Start of DATA TO USE

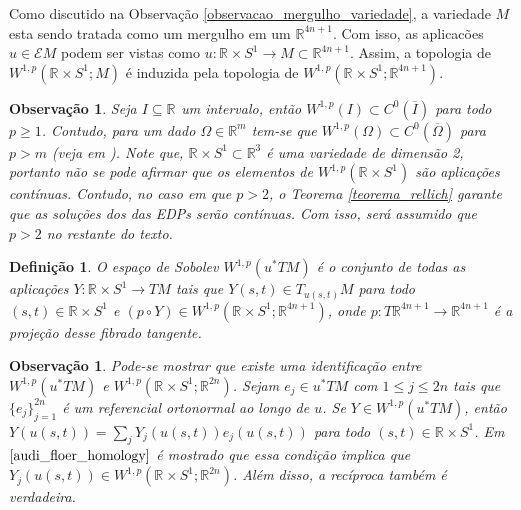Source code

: \documentclass[12pt]{book}
\newtheorem{definicao}[teorema]{Definição}
\newtheorem{observacao}[teorema]{Observação}
\newcommand{\circulo}{S^{1}}
\newcommand{\energiafinitaM}{\mathcal{E}M}
\newcommand{\espacosobolev}[1]{W^{1,p}(#1)}
\newcommand{\espacosobolevcontradominio}[2]{W^{1,p}(#1;#2)}
\newcommand{\espacotangenteponto}[2]{T_{#1}#2}
\newcommand{\pullbackfibradotangente}[2]{#1^{*}T#2}
\newcommand{\pullbackfibradotangenteM}[1]{\pullbackfibradotangente{#1}{M}}
\newcommand{\retacartesianocirculo}{\real{} \times \circulo}
\newcommand{\real}[1]{\mathbb{R}^{#1}}
\newcommand{\reta}{\real{}}
\begin{document}
	Como discutido na Observação \ref{observacao_mergulho_variedade}, a variedade $M$ esta sendo tratada como um mergulho em um $\real{4n+1}$. Com isso, as aplicacões $u \in \energiafinitaM$ podem ser vistas como $u:\retacartesianocirculo\to M \subset \real{4n+1}$. Assim, a topologia de $\espacosobolevcontradominio{\retacartesianocirculo}{M}$ é induzida pela topologia de $\espacosobolevcontradominio{\retacartesianocirculo}{\real{4n+1}}$. 
	
	\begin{observacao}
		Seja $I\subseteq \reta$ um intervalo, então $\espacosobolev{I} \subset C^{0}(\overline{I})$ para todo $p\geq 1$. Contudo, para um dado $\Omega \in \real{m}$ tem-se que $\espacosobolev{\Omega} \subset C^{0}(\overline{\Omega})$ para $p>m$ (veja em \cite{audi_floer_homology}). Note que, $\retacartesianocirculo \subset \real{3}$ é uma variedade de dimensão 2, portanto não se pode afirmar que os elementos de $\espacosobolev{\retacartesianocirculo}$ são aplicações contínuas. Contudo, no caso em que $p>2$, o Teorema \ref{teorema_rellich} garante que as soluções dos das EDPs serão contínuas. Com isso, será assumido que $p>2$ no restante do texto. 
	\end{observacao}
	
	\begin{definicao}
		O espaço de Sobolev $\espacosobolev{\pullbackfibradotangenteM{u}} $ é o conjunto de todas as aplicações $Y:\retacartesianocirculo\to TM$ tais que $Y(s,t) \in \espacotangenteponto{u(s,t)}{M}$ para todo $(s,t) \in \retacartesianocirculo$ e $(p\circ Y) \in \espacosobolevcontradominio{\retacartesianocirculo}{\real{4n+1}}$, onde $p:T\real{4n+1} \to \real{4n+1}$ é a projeção desse fibrado tangente. 
	\end{definicao}
	
	\begin{observacao}\label{observacao_identificacao_espaco_sobolev}
		Pode-se mostrar que existe uma identificação entre  $\espacosobolev{\pullbackfibradotangenteM{u}}$ e $\espacosobolevcontradominio{\retacartesianocirculo}{\real{2n}}$. Sejam $e_{j} \in \pullbackfibradotangenteM{u}$ com $1\leq j\leq 2n$ tais que $\{e_{j} \}_{j=1}^{2n}$ é um referencial ortonormal ao longo de $u$. Se $Y \in \espacosobolev{\pullbackfibradotangenteM{u}}$, então $Y(u(s,t)) = \sum_{j} Y_{j}(u(s,t))e_{j}(u(s,t))$ para todo $(s,t) \in \retacartesianocirculo$. Em $\cite{audi_floer_homology}$ é mostrado que essa condição implica que $Y_{j}(u(s,t)) \in \espacosobolevcontradominio{\retacartesianocirculo}{\real{2n}}$. Além disso, a recíproca também é verdadeira.
	\end{observacao}
	
\end{document}
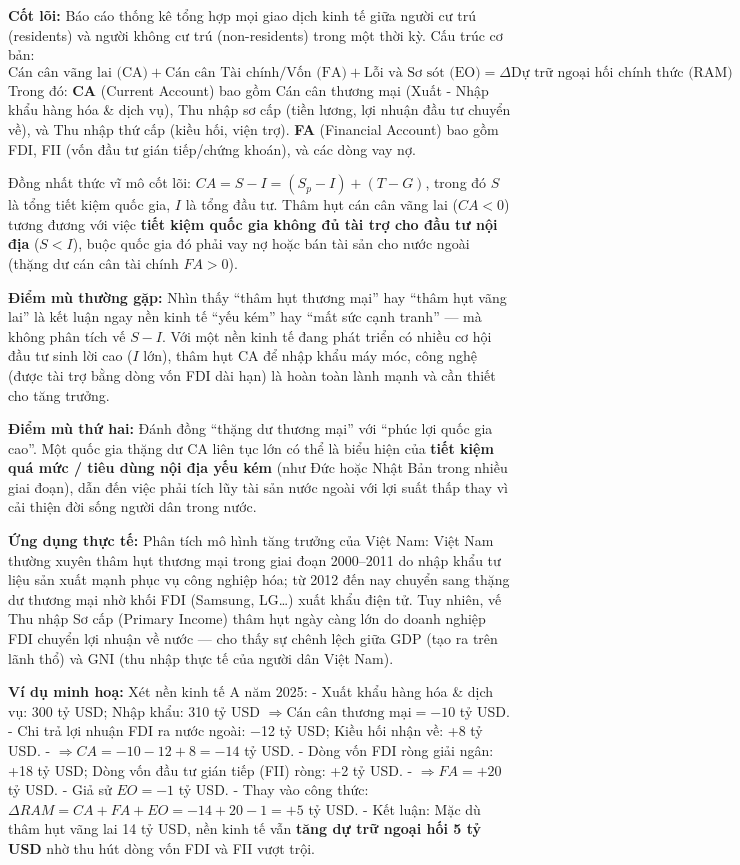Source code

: \documentclass[
]{article}
\begin{document}
\textbf{Cốt lõi:} Báo cáo thống kê tổng hợp mọi giao dịch kinh tế giữa
người cư trú (residents) và người không cư trú (non-residents) trong một
thời kỳ. Cấu trúc cơ bản:
\[ \text{Cán cân vãng lai (CA)} + \text{Cán cân Tài chính/Vốn (FA)} + \text{Lỗi và Sơ sót (EO)} = \Delta \text{Dự trữ ngoại hối chính thức (RAM)} \]
Trong đó: \textbf{CA} (Current Account) bao gồm Cán cân thương mại (Xuất
- Nhập khẩu hàng hóa \& dịch vụ), Thu nhập sơ cấp (tiền lương, lợi nhuận
đầu tư chuyển về), và Thu nhập thứ cấp (kiều hối, viện trợ). \textbf{FA}
(Financial Account) bao gồm FDI, FII (vốn đầu tư gián tiếp/chứng khoán),
và các dòng vay nợ.

Đồng nhất thức vĩ mô cốt lõi: \(CA = S - I = (S_{p} - I) + (T - G)\),
trong đó \(S\) là tổng tiết kiệm quốc gia, \(I\) là tổng đầu tư. Thâm
hụt cán cân vãng lai (\(CA < 0\)) tương đương với việc \textbf{tiết kiệm
quốc gia không đủ tài trợ cho đầu tư nội địa} (\(S < I\)), buộc quốc gia
đó phải vay nợ hoặc bán tài sản cho nước ngoài (thặng dư cán cân tài
chính \(FA > 0\)).

\textbf{Điểm mù thường gặp:} Nhìn thấy ``thâm hụt thương mại'' hay
``thâm hụt vãng lai'' là kết luận ngay nền kinh tế ``yếu kém'' hay ``mất
sức cạnh tranh'' --- mà không phân tích vế \(S - I\). Với một nền kinh
tế đang phát triển có nhiều cơ hội đầu tư sinh lời cao (\(I\) lớn), thâm
hụt CA để nhập khẩu máy móc, công nghệ (được tài trợ bằng dòng vốn FDI
dài hạn) là hoàn toàn lành mạnh và cần thiết cho tăng trưởng.

\textbf{Điểm mù thứ hai:} Đánh đồng ``thặng dư thương mại'' với ``phúc
lợi quốc gia cao''. Một quốc gia thặng dư CA liên tục lớn có thể là biểu
hiện của \textbf{tiết kiệm quá mức / tiêu dùng nội địa yếu kém} (như Đức
hoặc Nhật Bản trong nhiều giai đoạn), dẫn đến việc phải tích lũy tài sản
nước ngoài với lợi suất thấp thay vì cải thiện đời sống người dân trong
nước.

\textbf{Ứng dụng thực tế:} Phân tích mô hình tăng trưởng của Việt Nam:
Việt Nam thường xuyên thâm hụt thương mại trong giai đoạn 2000--2011 do
nhập khẩu tư liệu sản xuất mạnh phục vụ công nghiệp hóa; từ 2012 đến nay
chuyển sang thặng dư thương mại nhờ khối FDI (Samsung, LG\ldots) xuất
khẩu điện tử. Tuy nhiên, vế Thu nhập Sơ cấp (Primary Income) thâm hụt
ngày càng lớn do doanh nghiệp FDI chuyển lợi nhuận về nước --- cho thấy
sự chênh lệch giữa GDP (tạo ra trên lãnh thổ) và GNI (thu nhập thực tế
của người dân Việt Nam).

\textbf{Ví dụ minh hoạ:} Xét nền kinh tế A năm 2025: - Xuất khẩu hàng
hóa \& dịch vụ: 300 tỷ USD; Nhập khẩu: 310 tỷ USD
\(\Rightarrow \text{Cán cân thương mại} = -10\) tỷ USD. - Chi trả lợi
nhuận FDI ra nước ngoài: −12 tỷ USD; Kiều hối nhận về: +8 tỷ USD. -
\(\Rightarrow CA = -10 - 12 + 8 = -14\) tỷ USD. - Dòng vốn FDI ròng giải
ngân: +18 tỷ USD; Dòng vốn đầu tư gián tiếp (FII) ròng: +2 tỷ USD. -
\(\Rightarrow FA = +20\) tỷ USD. - Giả sử \(EO = -1\) tỷ USD. - Thay vào
công thức: \(\Delta RAM = CA + FA + EO = -14 + 20 - 1 = +5\) tỷ USD. -
Kết luận: Mặc dù thâm hụt vãng lai 14 tỷ USD, nền kinh tế vẫn
\textbf{tăng dự trữ ngoại hối 5 tỷ USD} nhờ thu hút dòng vốn FDI và FII
vượt trội.
\end{document}
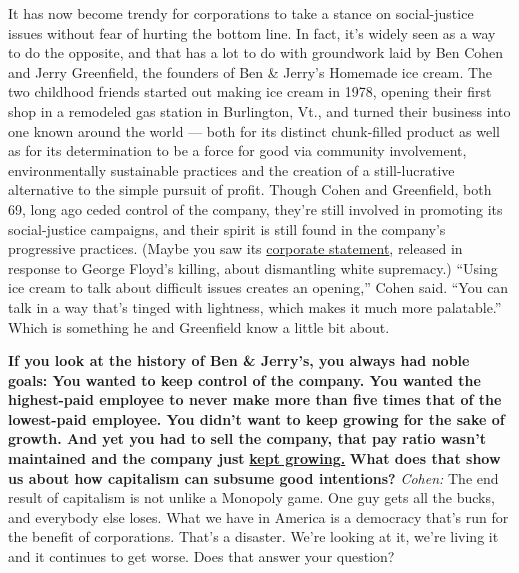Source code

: It has now become trendy for corporations to take a stance on
social-justice issues without fear of hurting the bottom line. In fact,
it's widely seen as a way to do the opposite, and that has a lot to do
with groundwork laid by Ben Cohen and Jerry Greenfield, the founders of
Ben \& Jerry's Homemade ice cream. The two childhood friends started out
making ice cream in 1978, opening their first shop in a remodeled gas
station in Burlington, Vt., and turned their business into one known
around the world --- both for its distinct chunk-filled product as well
as for its determination to be a force for good via community
involvement, environmentally sustainable practices and the creation of a
still-lucrative alternative to the simple pursuit of profit. Though
Cohen and Greenfield, both 69, long ago ceded control of the company,
they're still involved in promoting its social-justice campaigns, and
their spirit is still found in the company's progressive practices.
(Maybe you saw its
\href{https://www.benjerry.com/about-us/media-center/dismantle-white-supremacy}{corporate
statement}, released in response to George Floyd's killing, about
dismantling white supremacy.) ``Using ice cream to talk about difficult
issues creates an opening,'' Cohen said. ``You can talk in a way that's
tinged with lightness, which makes it much more palatable.'' Which is
something he and Greenfield know a little bit about.

\textbf{If you look at the history of Ben \& Jerry's, you always had
noble goals: You wanted to keep control of the company. You wanted the
highest-paid employee to never make more than five times that of the
lowest-paid employee. You didn't want to keep growing for the sake of
growth. And yet you had to sell the company, that pay ratio wasn't
maintained and the company just}
\textbf{\href{http://nytimes3xbfgragh.onion\#tooltip-1}{kept growing.}}
\textbf{What does that show us about how capitalism can subsume good
intentions?} \emph{Cohen:} The end result of capitalism is not unlike a
Monopoly game. One guy gets all the bucks, and everybody else loses.
What we have in America is a democracy that's run for the benefit of
corporations. That's a disaster. We're looking at it, we're living it
and it continues to get worse. Does that answer your question?

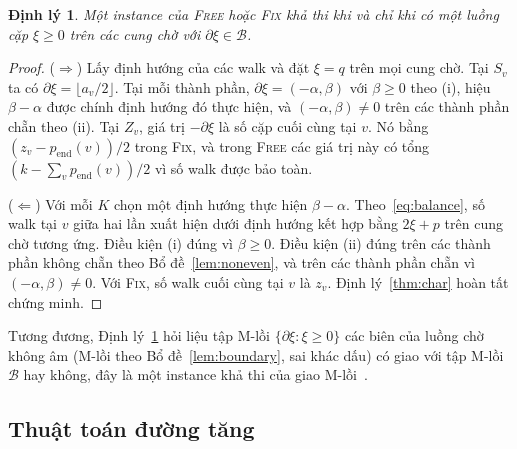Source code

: \documentclass[pdflatex,sn-mathphys-num]{sn-jnl}
\theoremstyle{thmstyleone}
\newtheorem{theorem}{Định lý}
\theoremstyle{thmstyletwo}
\theoremstyle{thmstylethree}
\newcommand{\cB}{\mathcal{B}}
\newcommand{\FIX}{\textup{\textsc{Fix}}}
\newcommand{\FREE}{\textup{\textsc{Free}}}
\newcommand{\floor}[1]{\lfloor #1\rfloor}
\begin{document}
\begin{theorem}\label{thm:reduction}
Một instance của \FREE{} hoặc \FIX{} khả thi khi và chỉ khi có một luồng cặp $\xi\ge0$ trên các cung chờ với $\partial\xi\in\cB$.
\end{theorem}

\begin{proof}
($\Rightarrow$) Lấy định hướng của các walk và đặt $\xi=q$ trên mọi cung chờ. Tại $S_v$ ta có $\partial\xi=\floor{a_v/2}$. Tại mỗi thành phần, $\partial\xi=(-\alpha,\beta)$ với $\beta\ge0$ theo (i), hiệu $\beta-\alpha$ được chính định hướng đó thực hiện, và $(-\alpha,\beta)\ne0$ trên các thành phần chẵn theo (ii). Tại $Z_v$, giá trị $-\partial\xi$ là số cặp cuối cùng tại $v$. Nó bằng $(z_v-p_{\mathrm{end}}(v))/2$ trong \FIX{}, và trong \FREE{} các giá trị này có tổng $(k-\sum_vp_{\mathrm{end}}(v))/2$ vì số walk được bảo toàn.

($\Leftarrow$) Với mỗi $K$ chọn một định hướng thực hiện $\beta-\alpha$. Theo~\eqref{eq:balance}, số walk tại $v$ giữa hai lần xuất hiện dưới định hướng kết hợp bằng $2\xi+p$ trên cung chờ tương ứng. Điều kiện (i) đúng vì $\beta\ge0$. Điều kiện (ii) đúng trên các thành phần không chẵn theo Bổ đề~\ref{lem:noneven}, và trên các thành phần chẵn vì $(-\alpha,\beta)\ne0$. Với \FIX{}, số walk cuối cùng tại $v$ là $z_v$. Định lý~\ref{thm:char} hoàn tất chứng minh.
\end{proof}

Tương đương, Định lý~\ref{thm:reduction} hỏi liệu tập M-lồi $\{\partial\xi:\xi\ge0\}$ các biên của luồng chờ không âm (M-lồi theo Bổ đề~\ref{lem:boundary}, sai khác dấu) có giao với tập M-lồi $\cB$ hay không, đây là một instance khả thi của giao M-lồi~\cite{murota2003,edmonds1977,franktardos1988}.

\subsection{Thuật toán đường tăng}\label{sec:auxgraph}
\end{document}

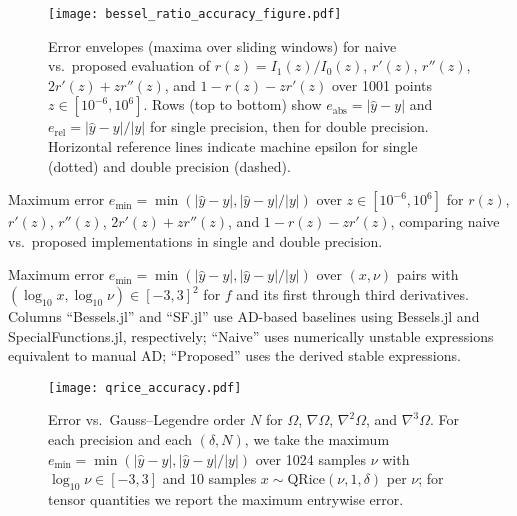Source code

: \documentclass{article}
\begin{document}
\begin{figure}[t]
  \centering
  \texttt{[image: bessel\_ratio\_accuracy\_figure.pdf]}
  \caption{Error envelopes (maxima over sliding windows) for naive vs.\ proposed evaluation of $r(z) = I_1(z)/I_0(z)$, $r'(z)$, $r''(z)$, $2 r'(z) + z r''(z)$, and $1 - r(z) - z r'(z)$ over 1001 points $z \in [10^{-6}, 10^{6}]$. Rows (top to bottom) show $e_{\mathrm{abs}} = |\hat{y} - y|$ and $e_{\mathrm{rel}} = |\hat{y} - y| / |y|$ for single precision, then for double precision. Horizontal reference lines indicate machine epsilon for single (dotted) and double precision (dashed).}
  \label{fig:bessel-accuracy}
\end{figure}

\begin{table}[t]
  \centering
  
  \caption{Maximum error $e_{\min} = \min(|\hat{y} - y|, |\hat{y} - y| / |y|)$ over $z \in [10^{-6}, 10^{6}]$ for $r(z)$, $r'(z)$, $r''(z)$, $2 r'(z) + z r''(z)$, and $1 - r(z) - z r'(z)$, comparing naive vs.\ proposed implementations in single and double precision.}
  \label{fig:bessel-table}
\end{table}

\begin{table}[t]
  \centering
  \resizebox{\textwidth}{!}{}
  \caption{Maximum error $e_{\min} = \min(|\hat{y} - y|, |\hat{y} - y| / |y|)$ over $(x, \nu)$ pairs with $(\log_{10} x, \log_{10} \nu) \in [-3, 3]^2$ for $f$ and its first through third derivatives. Columns ``Bessels.jl'' and ``SF.jl'' use AD-based baselines using Bessels.jl and SpecialFunctions.jl, respectively; ``Naive'' uses numerically unstable expressions equivalent to manual AD; ``Proposed'' uses the derived stable expressions.}
  \label{fig:nll-table}
\end{table}

\begin{figure}[t]
  \centering
  \texttt{[image: qrice\_accuracy.pdf]}
  \caption{Error vs.\ Gauss--Legendre order $N$ for $\Omega$, $\nabla\Omega$, $\nabla^2\Omega$, and $\nabla^3\Omega$. For each precision and each $(\delta, N)$, we take the maximum $e_{\min} = \min(|\hat{y} - y|, |\hat{y} - y| / |y|)$ over 1024 samples $\nu$ with $\log_{10}\nu \in [-3, 3]$ and 10 samples $x \sim \mathrm{QRice}(\nu, 1, \delta)$ per $\nu$; for tensor quantities we report the maximum entrywise error.}
  \label{fig:qrice-accuracy}
\end{figure}
\end{document}
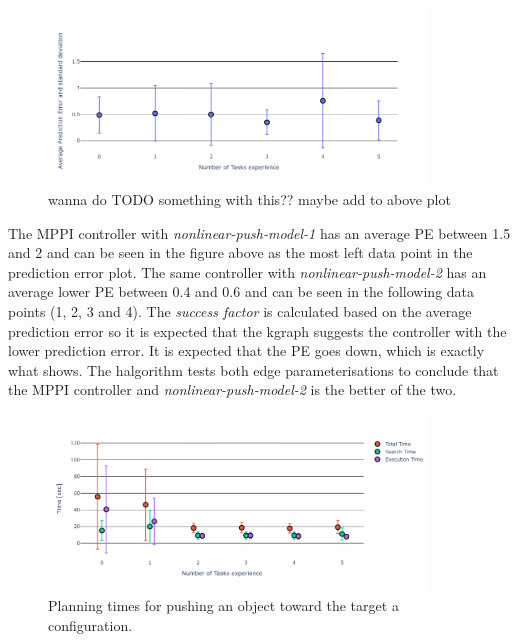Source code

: \begin{figure}[H]
    \centering
    \includegraphics[width=0.9\textwidth]{figures/results/random_pe_push_no_kgraph}
    \caption{wanna do TODO something with this?? maybe add to above plot}%
    \label{fig:rand_push_full_pr}
\end{figure}

The \ac{MPPI} controller with \textit{nonlinear-push-model-1} has an average \ac{PE} between 1.5 and 2 and can be seen in the figure above as the most left data point in the prediction error plot. The same controller with \textit{nonlinear-push-model-2} has an average lower \ac{PE} between 0.4 and 0.6 and can be seen in the following data points (1, 2, 3 and 4). The \textit{success factor}  is calculated based on the average prediction error so it is expected that the \ac{kgraph} suggests the controller with the lower prediction error. It is expected that the \ac{PE} goes down, which is exactly what  shows. The \ac{halgorithm} tests both edge parameterisations to conclude that the \ac{MPPI} controller and \textit{nonlinear-push-model-2} is the better of the two.

\begin{figure}[H]
    \centering
    \includegraphics[width=0.9\textwidth]{figures/results/random_push_kgraph}
    \caption{Planning times for pushing an object toward the target a configuration.}%
    \label{fig:random_push_all_times}
\end{figure}

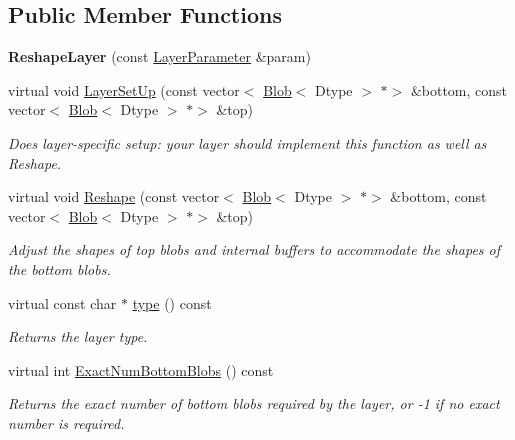 \subsection*{Public Member Functions}
\begin{DoxyCompactItemize}
\item 
\mbox{\label{classcaffe_1_1_reshape_layer_a395797dafb00e39da4f9c60f0554eece}} 
{\bfseries Reshape\+Layer} (const \mbox{\hyperlink{classcaffe_1_1_layer_parameter}{Layer\+Parameter}} \&param)
\item 
virtual void \mbox{\hyperlink{classcaffe_1_1_reshape_layer_a99db2601ec64ff20880641b6f6429947}{Layer\+Set\+Up}} (const vector$<$ \mbox{\hyperlink{classcaffe_1_1_blob}{Blob}}$<$ Dtype $>$ $\ast$$>$ \&bottom, const vector$<$ \mbox{\hyperlink{classcaffe_1_1_blob}{Blob}}$<$ Dtype $>$ $\ast$$>$ \&top)
\begin{DoxyCompactList}\small\item\em Does layer-\/specific setup\+: your layer should implement this function as well as Reshape. \end{DoxyCompactList}\item 
virtual void \mbox{\hyperlink{classcaffe_1_1_reshape_layer_a5b85ce44e23b4f958a60ff2b2c43e61f}{Reshape}} (const vector$<$ \mbox{\hyperlink{classcaffe_1_1_blob}{Blob}}$<$ Dtype $>$ $\ast$$>$ \&bottom, const vector$<$ \mbox{\hyperlink{classcaffe_1_1_blob}{Blob}}$<$ Dtype $>$ $\ast$$>$ \&top)
\begin{DoxyCompactList}\small\item\em Adjust the shapes of top blobs and internal buffers to accommodate the shapes of the bottom blobs. \end{DoxyCompactList}\item 
\mbox{\label{classcaffe_1_1_reshape_layer_a127379b9839d0f8f464d78cae28a6118}} 
virtual const char $\ast$ \mbox{\hyperlink{classcaffe_1_1_reshape_layer_a127379b9839d0f8f464d78cae28a6118}{type}} () const
\begin{DoxyCompactList}\small\item\em Returns the layer type. \end{DoxyCompactList}\item 
virtual int \mbox{\hyperlink{classcaffe_1_1_reshape_layer_ad97ea6043b01351e85b39b512ae0e489}{Exact\+Num\+Bottom\+Blobs}} () const
\begin{DoxyCompactList}\small\item\em Returns the exact number of bottom blobs required by the layer, or -\/1 if no exact number is required. \end{DoxyCompactList}\item 

\end{DoxyCompactItemize}
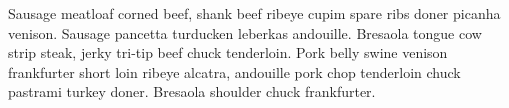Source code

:
Sausage meatloaf corned beef, shank beef ribeye cupim spare ribs doner picanha venison. Sausage
pancetta turducken leberkas andouille. Bresaola tongue cow strip steak, jerky tri-tip beef chuck
tenderloin. Pork belly swine venison frankfurter short loin ribeye alcatra, andouille pork chop
tenderloin chuck pastrami turkey doner. Bresaola shoulder chuck frankfurter.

End of DATA TO USE

**WHAT TO WORK ON**
Whenever a line above includes the string "phải", copy it.

**WRITTEN ANSWER**
đó phải vay nợ hoặc bán tài sản cho nước ngoài (thặng dư cán cân tài
hoặc Nhật Bản trong nhiều giai đoạn), dẫn đến việc phải tích lũy tài sản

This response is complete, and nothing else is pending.